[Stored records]
════════════════

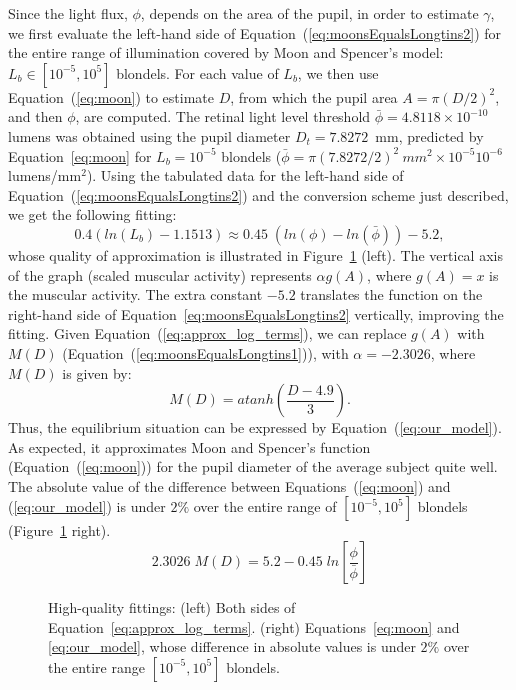 \documentclass{acmtog} %
\begin{document}
Since the light flux, $\phi$, depends on the area of the pupil, in order
to estimate $\gamma$, we first evaluate the left-hand side of
Equation~(\ref{eq:moonsEqualsLongtins2}) for the entire range of
illumination covered by Moon and Spencer's model: $L_b \in [10^{-5},
10^{5}]$ blondels. For each value of $L_b$, we then use
Equation~(\ref{eq:moon}) to estimate $D$, from which the pupil area $A =
\pi(D/2)^2$, and then $\phi$, are computed. The retinal light level
threshold $\bar{\phi} = 4.8118\times10^{-10}$ lumens was obtained using
the pupil diameter $D_t=7.8272$~mm, predicted by Equation~\ref{eq:moon}
for $L_b = 10^{-5}$ blondels ($\bar{\phi} = \pi(7.8272 / 2)^2~mm^2
\times 10^{-5} 10^{-6}$ lumens/mm$^2$). Using the tabulated data for the
left-hand side of Equation~(\ref{eq:moonsEqualsLongtins2}) and the
conversion scheme just described, we get the following fitting:
\begin{equation}
  0.4 ( {{ln}}(L_{b}) -1.1513)      \approx  0.45 \; ({{ln}}(\phi) - {{ln}}(\bar{\phi})) -5.2,
 \label{eq:approx_log_terms}
\end{equation}
whose quality of approximation is illustrated in
Figure~\ref{fig:Longtin_v_Moon_right_and_comparison} (left). The
vertical axis of the graph (scaled muscular activity) represents $\alpha
g(A)$, where $g(A) = x$ is the muscular activity. The extra constant
$-5.2$ translates the function on the right-hand side of
Equation~\ref{eq:moonsEqualsLongtins2} vertically, improving the
fitting. Given Equation~(\ref{eq:approx_log_terms}), we can replace
$g(A)$ with $M(D)$ (Equation~(\ref{eq:moonsEqualsLongtins1})), with
$\alpha = -2.3026$, where $M(D)$ is given by:
\begin{equation}
  M(D) = {{atanh}} \left( \frac{D-4.9}{3} \right).
  \label{eq:our_function_for_elasto_mechanical_prop}
\end{equation}
Thus, the equilibrium situation can be expressed by
Equation~(\ref{eq:our_model}). As expected, it approximates Moon and
Spencer's function (Equation~(\ref{eq:moon})) for the pupil diameter of
the average subject quite well. The absolute value of the difference
between Equations~(\ref{eq:moon}) and (\ref{eq:our_model}) is under
$2\%$ over the entire range of $[10^{-5}, 10^{5}]$ blondels
(Figure~\ref{fig:Longtin_v_Moon_right_and_comparison} right).
\begin{equation}
\label{eq:our_model}
  2.3026 \; M(D)  =  5.2 - 0.45 \; {{ln}} \left[\frac{\phi}{\bar{\phi}} \right]
\end{equation}
%
\begin{figure}[t]
\caption{High-quality fittings: (left) Both sides of
Equation~\ref{eq:approx_log_terms}. (right) Equations~\ref{eq:moon} and
\ref{eq:our_model}, whose difference in absolute values is under $2\%$
over the entire range $[10^{-5}, 10^{5}]$ blondels.}
    \label{fig:Longtin_v_Moon_right_and_comparison}
\end{figure}
%
\end{document}
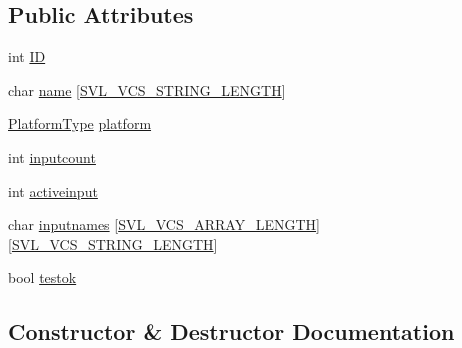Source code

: \subsection*{Public Attributes}
\begin{DoxyCompactItemize}
\item 
int \hyperlink{classsvl_filter_source_video_capture_types_1_1_device_info_aaccc76356ec4856b0c32a2f39b273d91}{I\+D}
\item 
char \hyperlink{classsvl_filter_source_video_capture_types_1_1_device_info_ac561061543ebd968e2146173a06f43b2}{name} \mbox{[}\hyperlink{svl_definitions_8h_a37636885d94297a4d13180603ffd78aa}{S\+V\+L\+\_\+\+V\+C\+S\+\_\+\+S\+T\+R\+I\+N\+G\+\_\+\+L\+E\+N\+G\+T\+H}\mbox{]}
\item 
\hyperlink{namespacesvl_filter_source_video_capture_types_aa8ef2b6d9a414a8970cc722eaa37b32b}{Platform\+Type} \hyperlink{classsvl_filter_source_video_capture_types_1_1_device_info_a3ca50fbf0a92a94e6ec84d2c93f2bd31}{platform}
\item 
int \hyperlink{classsvl_filter_source_video_capture_types_1_1_device_info_ac9f5e91e2ceaaf2498f798782ca5ef1a}{inputcount}
\item 
int \hyperlink{classsvl_filter_source_video_capture_types_1_1_device_info_a85dd2a48ada88c84d81110709569b5d3}{activeinput}
\item 
char \hyperlink{classsvl_filter_source_video_capture_types_1_1_device_info_a23dde9ba710beb1adf9c1c12ecd85a9a}{inputnames} \mbox{[}\hyperlink{svl_definitions_8h_adc480737980c8fdc43de655dfd4f796f}{S\+V\+L\+\_\+\+V\+C\+S\+\_\+\+A\+R\+R\+A\+Y\+\_\+\+L\+E\+N\+G\+T\+H}\mbox{]}\mbox{[}\hyperlink{svl_definitions_8h_a37636885d94297a4d13180603ffd78aa}{S\+V\+L\+\_\+\+V\+C\+S\+\_\+\+S\+T\+R\+I\+N\+G\+\_\+\+L\+E\+N\+G\+T\+H}\mbox{]}
\item 
bool \hyperlink{classsvl_filter_source_video_capture_types_1_1_device_info_a1ccd6cfa9057071df17b79bac2624c23}{testok}
\end{DoxyCompactItemize}


\subsection{Constructor \& Destructor Documentation}
\hypertarget{classsvl_filter_source_video_capture_types_1_1_device_info_a478e99b5870a4edc8cea32852f3eb14e}{}
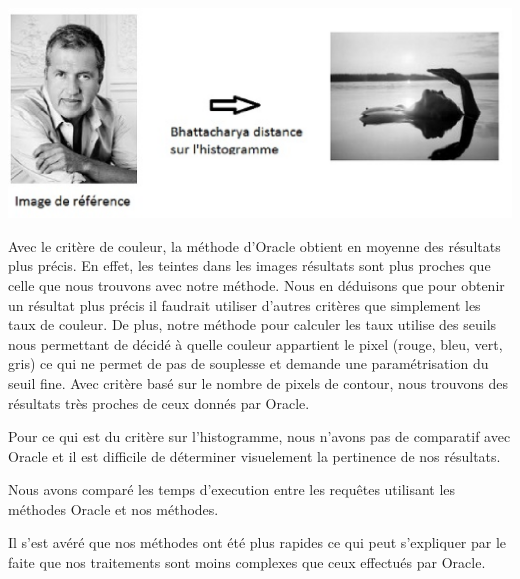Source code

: \begin{center}
\includegraphics[scale=0.55]{resultatHist.eps}
\hspace{5pt}
\end{center}

Avec le critère de couleur, la méthode d'Oracle obtient en moyenne des résultats plus précis. En effet, les teintes dans les images résultats sont plus proches que celle que nous trouvons avec notre méthode. Nous en déduisons que pour obtenir un résultat plus précis il faudrait utiliser d'autres critères que simplement les taux de couleur. De plus, notre méthode pour calculer les taux utilise des seuils nous permettant de décidé à quelle couleur appartient le pixel (rouge, bleu, vert, gris) ce qui ne permet de pas de souplesse et demande une paramétrisation du seuil fine.
Avec critère basé sur le nombre de pixels de contour, nous trouvons des résultats très proches de ceux donnés par Oracle.

Pour ce qui est du critère sur l'histogramme, nous n'avons pas de comparatif avec Oracle et il est difficile de déterminer visuelement la pertinence de nos résultats.


Nous avons comparé les temps d'execution entre les requêtes utilisant les méthodes Oracle et nos méthodes.

\begin{table}[ht]
\centering
{}
\caption{Tableau de comparaison des temps d'execution} 
\end{table} 

Il s'est avéré que nos méthodes ont été plus rapides ce qui peut s'expliquer par le faite que nos traitements sont moins complexes que ceux effectués par Oracle.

════════════════

=== Requirement ===
Copy out all the entries precisely. No images.

=== Solved exercise ===
 \documentclass{acmtog} %
\begin{document}
Since the light flux, $\phi$, depends on the area of the pupil, in order
to estimate $\gamma$, we first evaluate the left-hand side of
Equation~(\ref{eq:moonsEqualsLongtins2}) for the entire range of
illumination covered by Moon and Spencer's model: $L_b \in [10^{-5},
10^{5}]$ blondels. For each value of $L_b$, we then use
Equation~(\ref{eq:moon}) to estimate $D$, from which the pupil area $A =
\pi(D/2)^2$, and then $\phi$, are computed. The retinal light level
threshold $\bar{\phi} = 4.8118\times10^{-10}$ lumens was obtained using
the pupil diameter $D_t=7.8272$~mm, predicted by Equation~\ref{eq:moon}
for $L_b = 10^{-5}$ blondels ($\bar{\phi} = \pi(7.8272 / 2)^2~mm^2
\times 10^{-5} 10^{-6}$ lumens/mm$^2$). Using the tabulated data for the
left-hand side of Equation~(\ref{eq:moonsEqualsLongtins2}) and the
conversion scheme just described, we get the following fitting:
\begin{equation}
  0.4 ( {{ln}}(L_{b}) -1.1513)      \approx  0.45 \; ({{ln}}(\phi) - {{ln}}(\bar{\phi})) -5.2,
 \label{eq:approx_log_terms}
\end{equation}
whose quality of approximation is illustrated in
Figure~\ref{fig:Longtin_v_Moon_right_and_comparison} (left). The
vertical axis of the graph (scaled muscular activity) represents $\alpha
g(A)$, where $g(A) = x$ is the muscular activity. The extra constant
$-5.2$ translates the function on the right-hand side of
Equation~\ref{eq:moonsEqualsLongtins2} vertically, improving the
fitting. Given Equation~(\ref{eq:approx_log_terms}), we can replace
$g(A)$ with $M(D)$ (Equation~(\ref{eq:moonsEqualsLongtins1})), with
$\alpha = -2.3026$, where $M(D)$ is given by:
\begin{equation}
  M(D) = {{atanh}} \left( \frac{D-4.9}{3} \right).
  \label{eq:our_function_for_elasto_mechanical_prop}
\end{equation}
Thus, the equilibrium situation can be expressed by
Equation~(\ref{eq:our_model}). As expected, it approximates Moon and
Spencer's function (Equation~(\ref{eq:moon})) for the pupil diameter of
the average subject quite well. The absolute value of the difference
between Equations~(\ref{eq:moon}) and (\ref{eq:our_model}) is under
$2\%$ over the entire range of $[10^{-5}, 10^{5}]$ blondels
(Figure~\ref{fig:Longtin_v_Moon_right_and_comparison} right).
\begin{equation}
\label{eq:our_model}
  2.3026 \; M(D)  =  5.2 - 0.45 \; {{ln}} \left[\frac{\phi}{\bar{\phi}} \right]
\end{equation}
%
\begin{figure}[t]
\caption{High-quality fittings: (left) Both sides of
Equation~\ref{eq:approx_log_terms}. (right) Equations~\ref{eq:moon} and
\ref{eq:our_model}, whose difference in absolute values is under $2\%$
over the entire range $[10^{-5}, 10^{5}]$ blondels.}
    \label{fig:Longtin_v_Moon_right_and_comparison}
\end{figure}
%
\end{document}
Source code

: \subsection*{Public Attributes}
\begin{DoxyCompactItemize}
\item 
int \hyperlink{classsvl_filter_source_video_capture_types_1_1_device_info_aaccc76356ec4856b0c32a2f39b273d91}{I\+D}
\item 
char \hyperlink{classsvl_filter_source_video_capture_types_1_1_device_info_ac561061543ebd968e2146173a06f43b2}{name} \mbox{[}\hyperlink{svl_definitions_8h_a37636885d94297a4d13180603ffd78aa}{S\+V\+L\+\_\+\+V\+C\+S\+\_\+\+S\+T\+R\+I\+N\+G\+\_\+\+L\+E\+N\+G\+T\+H}\mbox{]}
\item 
\hyperlink{namespacesvl_filter_source_video_capture_types_aa8ef2b6d9a414a8970cc722eaa37b32b}{Platform\+Type} \hyperlink{classsvl_filter_source_video_capture_types_1_1_device_info_a3ca50fbf0a92a94e6ec84d2c93f2bd31}{platform}
\item 
int \hyperlink{classsvl_filter_source_video_capture_types_1_1_device_info_ac9f5e91e2ceaaf2498f798782ca5ef1a}{inputcount}
\item 
int \hyperlink{classsvl_filter_source_video_capture_types_1_1_device_info_a85dd2a48ada88c84d81110709569b5d3}{activeinput}
\item 
char \hyperlink{classsvl_filter_source_video_capture_types_1_1_device_info_a23dde9ba710beb1adf9c1c12ecd85a9a}{inputnames} \mbox{[}\hyperlink{svl_definitions_8h_adc480737980c8fdc43de655dfd4f796f}{S\+V\+L\+\_\+\+V\+C\+S\+\_\+\+A\+R\+R\+A\+Y\+\_\+\+L\+E\+N\+G\+T\+H}\mbox{]}\mbox{[}\hyperlink{svl_definitions_8h_a37636885d94297a4d13180603ffd78aa}{S\+V\+L\+\_\+\+V\+C\+S\+\_\+\+S\+T\+R\+I\+N\+G\+\_\+\+L\+E\+N\+G\+T\+H}\mbox{]}
\item 
bool \hyperlink{classsvl_filter_source_video_capture_types_1_1_device_info_a1ccd6cfa9057071df17b79bac2624c23}{testok}
\end{DoxyCompactItemize}


\subsection{Constructor \& Destructor Documentation}
\hypertarget{classsvl_filter_source_video_capture_types_1_1_device_info_a478e99b5870a4edc8cea32852f3eb14e}{}
Source code

: \begin{center}
\includegraphics[scale=0.55]{resultatHist.eps}
\hspace{5pt}
\end{center}

Avec le critère de couleur, la méthode d'Oracle obtient en moyenne des résultats plus précis. En effet, les teintes dans les images résultats sont plus proches que celle que nous trouvons avec notre méthode. Nous en déduisons que pour obtenir un résultat plus précis il faudrait utiliser d'autres critères que simplement les taux de couleur. De plus, notre méthode pour calculer les taux utilise des seuils nous permettant de décidé à quelle couleur appartient le pixel (rouge, bleu, vert, gris) ce qui ne permet de pas de souplesse et demande une paramétrisation du seuil fine.
Avec critère basé sur le nombre de pixels de contour, nous trouvons des résultats très proches de ceux donnés par Oracle.

Pour ce qui est du critère sur l'histogramme, nous n'avons pas de comparatif avec Oracle et il est difficile de déterminer visuelement la pertinence de nos résultats.


Nous avons comparé les temps d'execution entre les requêtes utilisant les méthodes Oracle et nos méthodes.

\begin{table}[ht]
\centering
{}
\caption{Tableau de comparaison des temps d'execution} 
\end{table} 

Il s'est avéré que nos méthodes ont été plus rapides ce qui peut s'expliquer par le faite que nos traitements sont moins complexes que ceux effectués par Oracle.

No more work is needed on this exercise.